I wish I had more life lessons about fishing. There are tons of parables about fishing and if you like boring movies, “A River Runs Through It,” has life lessons. Nonetheless, I like fishing.
My Dad took us fishing as kids, but it was mostly my Uncle Paul who brought me to the urban water holes. My God brother and I honed most our skills fishing in the canal off Dunlap and 7th Avenue. I remember the cops almost always pulling over and talking with my Uncle. The Phoenix PD were always baffled that we were fishing in the canal, especially in Sunny Slope.
The murky, likely parasitic, water held catfish and we used a homemade stink bait to lure them. Alongside my God Brother, I remember watching my Uncle put the bait together. It was a mixture of sardines, saltine mcrackers and death. It was nasty, but it always brought us a haul of catfish, and every time I didn’t use the bait I caught much fewer fish.
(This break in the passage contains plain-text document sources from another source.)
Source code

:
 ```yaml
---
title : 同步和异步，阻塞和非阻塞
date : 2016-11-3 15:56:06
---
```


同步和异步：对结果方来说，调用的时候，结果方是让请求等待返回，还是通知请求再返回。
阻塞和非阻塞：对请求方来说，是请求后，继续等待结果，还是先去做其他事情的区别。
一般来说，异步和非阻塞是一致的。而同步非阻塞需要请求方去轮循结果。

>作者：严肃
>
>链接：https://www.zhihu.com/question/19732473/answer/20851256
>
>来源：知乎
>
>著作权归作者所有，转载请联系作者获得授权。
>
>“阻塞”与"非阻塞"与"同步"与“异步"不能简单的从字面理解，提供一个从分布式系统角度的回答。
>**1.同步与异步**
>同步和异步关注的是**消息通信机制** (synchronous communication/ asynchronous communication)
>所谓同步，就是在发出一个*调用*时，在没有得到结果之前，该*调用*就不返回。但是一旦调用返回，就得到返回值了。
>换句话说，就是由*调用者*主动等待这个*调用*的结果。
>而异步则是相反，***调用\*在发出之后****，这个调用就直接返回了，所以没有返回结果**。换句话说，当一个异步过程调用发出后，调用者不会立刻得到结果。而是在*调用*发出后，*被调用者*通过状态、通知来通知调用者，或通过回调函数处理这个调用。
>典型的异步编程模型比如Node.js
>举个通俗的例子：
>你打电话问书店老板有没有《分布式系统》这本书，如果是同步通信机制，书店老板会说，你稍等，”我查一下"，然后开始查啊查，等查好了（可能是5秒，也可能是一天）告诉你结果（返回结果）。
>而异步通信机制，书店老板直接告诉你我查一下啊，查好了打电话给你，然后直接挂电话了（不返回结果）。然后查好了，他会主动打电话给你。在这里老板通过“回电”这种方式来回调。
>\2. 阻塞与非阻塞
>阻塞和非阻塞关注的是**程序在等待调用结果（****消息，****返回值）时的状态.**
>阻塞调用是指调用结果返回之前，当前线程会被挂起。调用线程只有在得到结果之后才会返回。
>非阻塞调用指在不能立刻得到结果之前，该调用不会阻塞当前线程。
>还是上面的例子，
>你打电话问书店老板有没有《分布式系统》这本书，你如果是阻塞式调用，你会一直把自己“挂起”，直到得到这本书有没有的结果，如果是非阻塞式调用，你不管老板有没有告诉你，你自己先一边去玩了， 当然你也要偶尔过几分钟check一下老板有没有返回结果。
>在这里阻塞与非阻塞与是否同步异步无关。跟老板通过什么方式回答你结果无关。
We never dared to test fate and eat the fish, but we did put them in an old white paint bucket. Once we finished showing my Auntie we would take them back to the canal and let them go.
But occasionally we went to other city watering holes at the parks. Once we fished encanto Park. That was the time I threw the pole into the water…. never to see it again. Or I could see it in the shallow water but I didn’t have the proper clothes or tools to retrieve it. It was my uncle Paul’s pole and I sat the rest of the time in disappointment.
If there were a life lessons about fishing, your bait doesn’t matter if you drop your pole, and you won’t ever catch any fish if you don’t grab it. So embrace your pole, embrace your life. And if the pole slips from your hand a little, go pick it back up, or you just may be sitting disappointed for awhile.